Dead For A Dollar

Bang, bang, bang!

Dead For A Dollar

Bounty hunter Max Borlund heads deep into Mexican territory to find and return a woman named Rachel Kidd, the wife of a wealthy businessman. After learning that she has actually fled from the abusive marriage, Max faces a choice: finish the job he's been hired to do, or face down not just the aggrieved businessman, and his Mexican mercenaries, but a deadly hired gunman too--a longtime rival with a vendetta—who are all coming to finish both him, and the job.

Writer/Director Walter Hill (The Warriors, Streets of Fire, The Driver, The Long Riders, 48 hours) dedicates his latest film to Budd Boetticher, a king of 1950’s “B” Westerns, who once described his own films as: “A man has a job to do, or a couple of men do. They try to do it against tremendous odds. They do it.” What more could you want in a Western?

So it’s very fitting that Hill would acknowledge Boetticher for this film, as the plot is straight out of his point of view.

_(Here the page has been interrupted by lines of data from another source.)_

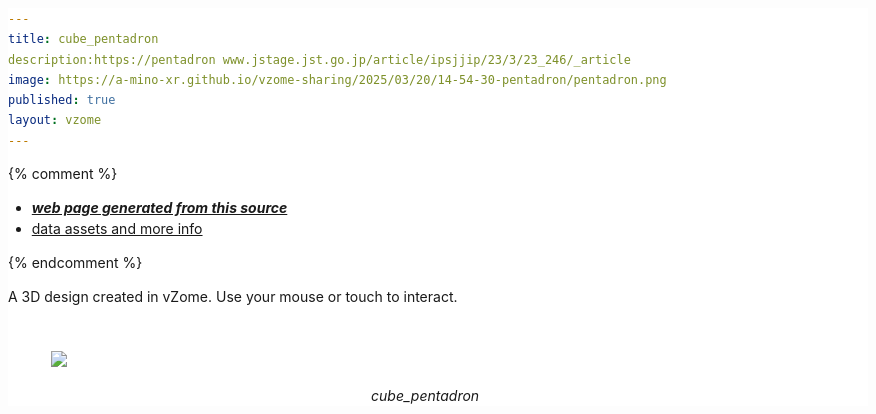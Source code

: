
 ```yaml
---
title: cube_pentadron
description:https://pentadron www.jstage.jst.go.jp/article/ipsjjip/23/3/23_246/_article
image: https://a-mino-xr.github.io/vzome-sharing/2025/03/20/14-54-30-pentadron/pentadron.png
published: true
layout: vzome
---
```


{% comment %}
 - [***web page generated from this source***](<https://a-mino-xr.github.io/vzome-sharing/2025/03/20/pentadron-14-54-30.html>)
 - [data assets and more info](<https://github.com/a-mino-xr/vzome-sharing/tree/main/2025/03/20/14-54-30-pentadron/>)
 
{% endcomment %}

A 3D design created in vZome.  Use your mouse or touch to interact.

<figure style="width: 87%; margin: 5%">
  
  
  <vzome-viewer style="width: 100%; height: 60dvh" 
        src="https://a-mino-xr.github.io/vzome-sharing/2025/03/20/14-54-30-pentadron/pentadron.vZome" >
    <img  style="width: 100%"
        src="https://a-mino-xr.github.io/vzome-sharing/2025/03/20/14-54-30-pentadron/pentadron.png" >
  </vzome-viewer>

  <figcaption style="text-align: center; font-style: italic;">
    cube_pentadron
  </figcaption>
</figure>
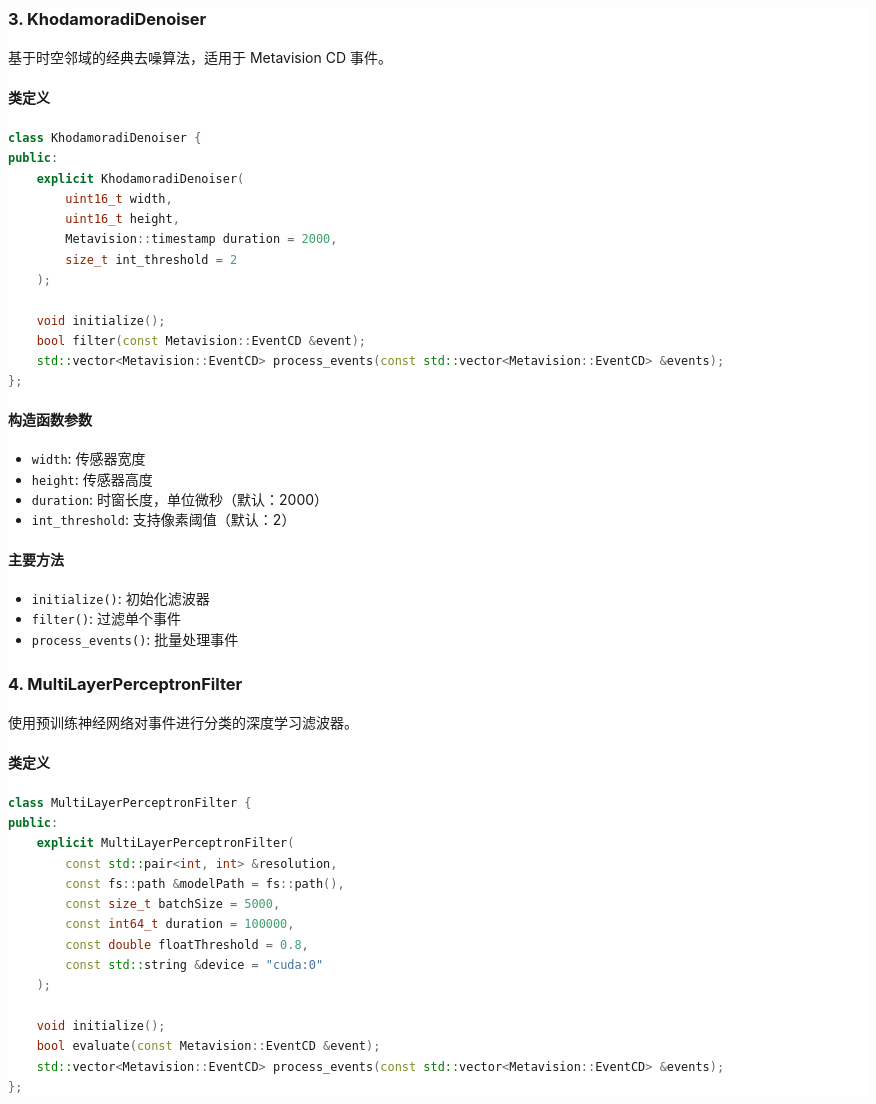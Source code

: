 ### 3. KhodamoradiDenoiser

基于时空邻域的经典去噪算法，适用于 Metavision CD 事件。

#### 类定义
```cpp
class KhodamoradiDenoiser {
public:
    explicit KhodamoradiDenoiser(
        uint16_t width,
        uint16_t height,
        Metavision::timestamp duration = 2000,
        size_t int_threshold = 2
    );
    
    void initialize();
    bool filter(const Metavision::EventCD &event);
    std::vector<Metavision::EventCD> process_events(const std::vector<Metavision::EventCD> &events);
};
```

#### 构造函数参数
- `width`: 传感器宽度
- `height`: 传感器高度
- `duration`: 时窗长度，单位微秒（默认：2000）
- `int_threshold`: 支持像素阈值（默认：2）

#### 主要方法
- `initialize()`: 初始化滤波器
- `filter()`: 过滤单个事件
- `process_events()`: 批量处理事件

### 4. MultiLayerPerceptronFilter

使用预训练神经网络对事件进行分类的深度学习滤波器。

#### 类定义
```cpp
class MultiLayerPerceptronFilter {
public:
    explicit MultiLayerPerceptronFilter(
        const std::pair<int, int> &resolution,
        const fs::path &modelPath = fs::path(),
        const size_t batchSize = 5000,
        const int64_t duration = 100000,
        const double floatThreshold = 0.8,
        const std::string &device = "cuda:0"
    );
    
    void initialize();
    bool evaluate(const Metavision::EventCD &event);
    std::vector<Metavision::EventCD> process_events(const std::vector<Metavision::EventCD> &events);
};
```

Dead for a Dollar is a classic western in all the good ways, with all the shootouts and hard riding you want, as well as a long slow buildup to the big cacophony at the end. To be clear though, this is 100% a solid B film, from an undisputed master of B films, and it doesn’t pretend to be anything more. Like Boetticher said: “Some men have a job, and they do it.” That’s the basic plot of this film. The result might not be The Long Riders, but it’s still a pretty damn good time.

In a nutshell, if you’re jonesing for a classic Western… here ya’ go.

Also, and this should surprise no one, but Christoph Waltz and Willem Dafoe are fantastic together. The two of them need to get together and do an outlaw cowboy Butch and Sundance type film.